Visit Blog Village and vote daily for this blog They are now measuring the rankings by votes out, so if you find my blog on the site, please click that link too to improve my rankings. TY


  1. I love it. No one is going to get a baby his watch! So funny. I think its funny how even when they are older and we think we know what they will do, they can still surprise us.

  2. I loved hearing about Tango. I know he had a ruff start, is nice to hear he is doing okay.

  3. It was a scary situation that turned out well. And I think he is definitely faking the whole grumpy thing. He obviously takes his job seriously, just won't give you the satisfaction of knowing how much he enjoys his job. They never cease to amaze me, it really makes you wonder what goes on in their heads sometimes.

  4. Our crabby old one is a mare. Nearing 30 and not much slows her down. Just when you think you have them figured out, they throw you for a loop.

    Gotta love those older horses. They definitely demand your respect!

  5. Tango has totally charmed everyone on your farm, hasn't he?

  6. Funny old Booger! He has a job , that he clearly takes very seriously! Not as tough as he makes himself out to be.Not surprised that it is Tango , that brought out his protective instincts ,I have never met that colt but I suspect ghe has soemthing special about him (how could he not?)

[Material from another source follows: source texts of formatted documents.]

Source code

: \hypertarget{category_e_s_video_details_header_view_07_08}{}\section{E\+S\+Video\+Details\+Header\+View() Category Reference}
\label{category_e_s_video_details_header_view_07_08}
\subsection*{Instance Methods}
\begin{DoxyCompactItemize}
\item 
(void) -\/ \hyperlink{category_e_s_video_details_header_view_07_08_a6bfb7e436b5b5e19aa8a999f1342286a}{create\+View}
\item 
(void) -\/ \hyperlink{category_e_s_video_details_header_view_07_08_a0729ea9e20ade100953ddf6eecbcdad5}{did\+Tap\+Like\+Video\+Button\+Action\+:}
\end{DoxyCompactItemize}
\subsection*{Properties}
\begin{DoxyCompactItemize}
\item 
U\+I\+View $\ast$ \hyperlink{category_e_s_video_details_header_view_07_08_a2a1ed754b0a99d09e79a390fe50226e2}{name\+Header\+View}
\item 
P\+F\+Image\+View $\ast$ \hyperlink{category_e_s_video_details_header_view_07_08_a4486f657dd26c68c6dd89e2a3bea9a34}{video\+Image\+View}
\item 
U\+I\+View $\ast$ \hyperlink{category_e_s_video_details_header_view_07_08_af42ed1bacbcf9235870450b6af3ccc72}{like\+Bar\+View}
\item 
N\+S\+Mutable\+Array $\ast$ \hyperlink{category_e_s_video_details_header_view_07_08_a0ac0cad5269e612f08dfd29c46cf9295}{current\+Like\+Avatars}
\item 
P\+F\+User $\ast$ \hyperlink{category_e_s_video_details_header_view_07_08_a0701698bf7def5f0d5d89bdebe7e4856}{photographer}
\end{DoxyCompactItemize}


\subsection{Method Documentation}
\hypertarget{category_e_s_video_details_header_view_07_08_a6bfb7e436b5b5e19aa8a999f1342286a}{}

  7. Nicole, he was definitely pretty clear about that. I thought it was funny too......after it was over. At the time it was a little scary.

    Tango is coming along. There will be another post about him.

    Arlene, I think he's faking the grumpy thing too. It's a good thing the geldings have never figured that out though. They're probably terrorize him.

    CNJ, I think you're right about those older horses. They are worth their weight in gold.

    laura, well he's charmed all the humans for sure but he's not met all of the horses. The horses he does know think he's pretty special.

    fern, yupe a job he takes quite seriously. I expected him to be good company but watchdog, not so much. I think you're probably right about Tango. He sure carries himself like he's something special.

  8. How wonderful that Dandy really does love his job!
    Glad that everyone made it out unscathed. (not sure I spelled that right)

  9. Awww, what a sweet (and scary!) story! I love grumpy geldings - they're usually fakers.

  10. I don't think we've ever had a gelding protect a youngster like that, but I did have a similar terrifying experience when Frosty was a baby.

    I had several horses in a large pen and was bringing Queenie and Frosty into the barn, through that pen. I had fed everyone and figured they would pay no mind to the mare and foal coming through. There was quite a bit of distance between where I had fed them and the gates. I was almost to the barn, leading Queen, when an Appy gelding I had, looked up and charged the mare and foal. I couldn't do anything but let the mare go, so she could try to protect her foal. They took off for the pasture gate, which was closed, with the gelding in hot pursuit. Just as quickly, my Woofer mare took off after that Appy and attacked him as viciously as I have ever seen one horse attack another. She drove him straight through the fence on the far side of the corral and then stood there guarding against him coming back in. While the Appy was flipping through one side of the corral fence, Frosty had hit and flipped through the other side. I had 2 mares freaking out on the inside of the corral, a baby on the outside freaking out and a now terrified gelding heading for the road. It was a mess. Of course, I headed for Frosty and Queenie first. The only thing I could do was open the gate for her to let her next to her baby and make sure he was not injured. He was fine. The gelding on the other hand had some pretty severe bite marks on him and was cut to hell. Woofer never did let him back in the herd after that. She mothered up to Queen and Frosty and let no one near them...ever. Queen never had to worry about her baby because Woofer never let her guard down.

    Things like that happen so quickly, it takes longer to tell the story than it happened in real life. But boy...did I learn a lesson.

  11. I have a soft spot for EPM horses. Dandy sounds like quite the character.